▶ **Data provided**:
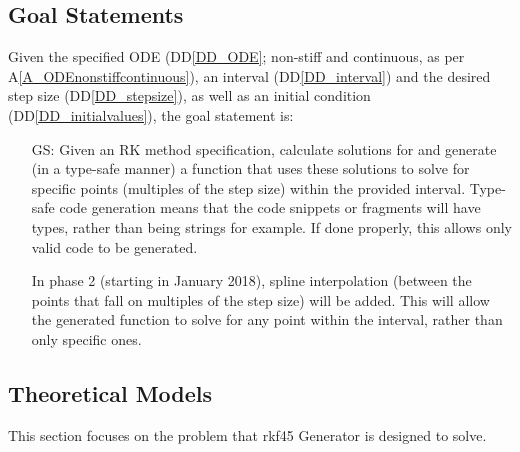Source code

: \documentclass[12pt]{article}
\newcommand{\ddref}[1]{DD\ref{#1}}
\newcommand{\aref}[1]{A\ref{#1}}
\newcounter{goalnum} %
\newcommand{\famname}{rkf45 Generator} %
\begin{document}
\subsection{Goal Statements}

\noindent Given the specified ODE (\ddref{DD_ODE}; non-stiff and continuous, as 
per 
\aref{A_ODEnonstiffcontinuous}), an interval (\ddref{DD_interval}) and the 
desired step 
size (\ddref{DD_stepsize}), as well as 
an initial condition (\ddref{DD_initialvalues}), the goal statement is:

\begin{itemize}

\item[GS\refstepcounter{goalnum}\thegoalnum \label{G_meaningfulLabel}:] Given 
an RK method specification, calculate solutions for and generate (in a 
type-safe manner) a 
function that uses these solutions to solve for specific points (multiples of 
the step size) within the provided 
interval.
Type-safe code generation means that the code snippets or fragments will have 
types, rather than being strings for example. If done properly, this allows 
only valid code to be generated.

In phase 2 (starting in January 2018), spline interpolation (between the points 
that fall on multiples of the step size) will be added. This 
will allow the generated function to solve for any point within the interval, 
rather than only specific ones.
\end{itemize}


\subsection{Theoretical Models} \label{sec_theoretical}

This section focuses on the problem that \famname{} is designed to solve.

~\newline
\end{document}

▶ **Work instructions**: Scan the listing for "than" and copy out each line that has it.

▶ **Answer to this task**:
types, rather than being strings for example. If done properly, this allows 
rather than only specific ones.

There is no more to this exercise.